» **The problem**
Exactly as written, output each record given below.

---- Data to use

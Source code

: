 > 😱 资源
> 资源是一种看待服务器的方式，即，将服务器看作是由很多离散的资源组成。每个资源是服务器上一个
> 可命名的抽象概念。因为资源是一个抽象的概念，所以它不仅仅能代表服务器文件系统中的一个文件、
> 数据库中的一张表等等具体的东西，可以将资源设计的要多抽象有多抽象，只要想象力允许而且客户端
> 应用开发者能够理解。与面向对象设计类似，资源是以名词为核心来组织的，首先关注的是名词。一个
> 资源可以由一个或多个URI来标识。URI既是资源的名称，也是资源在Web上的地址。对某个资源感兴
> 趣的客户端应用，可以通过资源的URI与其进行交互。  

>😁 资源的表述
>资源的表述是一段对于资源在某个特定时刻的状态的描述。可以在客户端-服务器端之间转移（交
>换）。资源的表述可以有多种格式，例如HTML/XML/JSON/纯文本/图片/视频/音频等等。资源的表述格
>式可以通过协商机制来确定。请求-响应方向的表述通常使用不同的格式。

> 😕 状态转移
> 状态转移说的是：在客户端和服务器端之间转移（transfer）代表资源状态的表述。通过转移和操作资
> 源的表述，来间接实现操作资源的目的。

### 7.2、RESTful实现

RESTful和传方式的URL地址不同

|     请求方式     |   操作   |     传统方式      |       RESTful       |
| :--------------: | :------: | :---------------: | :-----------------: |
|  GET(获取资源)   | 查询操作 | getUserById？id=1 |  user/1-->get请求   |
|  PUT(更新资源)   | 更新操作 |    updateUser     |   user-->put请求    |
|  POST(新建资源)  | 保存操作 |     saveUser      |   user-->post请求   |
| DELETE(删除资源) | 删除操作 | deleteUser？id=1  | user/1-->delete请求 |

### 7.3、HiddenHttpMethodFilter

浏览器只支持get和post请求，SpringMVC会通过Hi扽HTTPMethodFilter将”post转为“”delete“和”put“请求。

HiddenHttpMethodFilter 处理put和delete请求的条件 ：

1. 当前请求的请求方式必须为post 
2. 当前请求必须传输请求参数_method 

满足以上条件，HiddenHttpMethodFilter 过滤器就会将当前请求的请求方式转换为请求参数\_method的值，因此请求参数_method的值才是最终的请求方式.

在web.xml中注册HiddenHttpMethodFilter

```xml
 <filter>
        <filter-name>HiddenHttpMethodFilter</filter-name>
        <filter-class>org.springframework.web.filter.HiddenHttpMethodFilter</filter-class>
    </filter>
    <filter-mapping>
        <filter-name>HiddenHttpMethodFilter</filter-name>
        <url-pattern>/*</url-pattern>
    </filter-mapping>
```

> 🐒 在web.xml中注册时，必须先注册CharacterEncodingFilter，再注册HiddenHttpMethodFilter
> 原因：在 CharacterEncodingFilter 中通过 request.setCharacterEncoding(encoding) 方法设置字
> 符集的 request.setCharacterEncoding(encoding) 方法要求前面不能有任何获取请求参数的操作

--------

» **Exercise output**
Source code

: > 😱 资源
> 资源是一种看待服务器的方式，即，将服务器看作是由很多离散的资源组成。每个资源是服务器上一个
> 可命名的抽象概念。因为资源是一个抽象的概念，所以它不仅仅能代表服务器文件系统中的一个文件、
> 数据库中的一张表等等具体的东西，可以将资源设计的要多抽象有多抽象，只要想象力允许而且客户端
> 应用开发者能够理解。与面向对象设计类似，资源是以名词为核心来组织的，首先关注的是名词。一个
> 资源可以由一个或多个URI来标识。URI既是资源的名称，也是资源在Web上的地址。对某个资源感兴
> 趣的客户端应用，可以通过资源的URI与其进行交互。  

>😁 资源的表述
>资源的表述是一段对于资源在某个特定时刻的状态的描述。可以在客户端-服务器端之间转移（交
>换）。资源的表述可以有多种格式，例如HTML/XML/JSON/纯文本/图片/视频/音频等等。资源的表述格
>式可以通过协商机制来确定。请求-响应方向的表述通常使用不同的格式。

> 😕 状态转移
> 状态转移说的是：在客户端和服务器端之间转移（transfer）代表资源状态的表述。通过转移和操作资
> 源的表述，来间接实现操作资源的目的。

### 7.2、RESTful实现

RESTful和传方式的URL地址不同

|     请求方式     |   操作   |     传统方式      |       RESTful       |
| :--------------: | :------: | :---------------: | :-----------------: |
|  GET(获取资源)   | 查询操作 | getUserById？id=1 |  user/1-->get请求   |
|  PUT(更新资源)   | 更新操作 |    updateUser     |   user-->put请求    |
|  POST(新建资源)  | 保存操作 |     saveUser      |   user-->post请求   |
| DELETE(删除资源) | 删除操作 | deleteUser？id=1  | user/1-->delete请求 |

### 7.3、HiddenHttpMethodFilter

浏览器只支持get和post请求，SpringMVC会通过Hi扽HTTPMethodFilter将”post转为“”delete“和”put“请求。

HiddenHttpMethodFilter 处理put和delete请求的条件 ：

1. 当前请求的请求方式必须为post 
2. 当前请求必须传输请求参数_method 

满足以上条件，HiddenHttpMethodFilter 过滤器就会将当前请求的请求方式转换为请求参数\_method的值，因此请求参数_method的值才是最终的请求方式.

在web.xml中注册HiddenHttpMethodFilter

```xml
 <filter>
        <filter-name>HiddenHttpMethodFilter</filter-name>
        <filter-class>org.springframework.web.filter.HiddenHttpMethodFilter</filter-class>
    </filter>
    <filter-mapping>
        <filter-name>HiddenHttpMethodFilter</filter-name>
        <url-pattern>/*</url-pattern>
    </filter-mapping>
```

> 🐒 在web.xml中注册时，必须先注册CharacterEncodingFilter，再注册HiddenHttpMethodFilter
> 原因：在 CharacterEncodingFilter 中通过 request.setCharacterEncoding(encoding) 方法设置字
> 符集的 request.setCharacterEncoding(encoding) 方法要求前面不能有任何获取请求参数的操作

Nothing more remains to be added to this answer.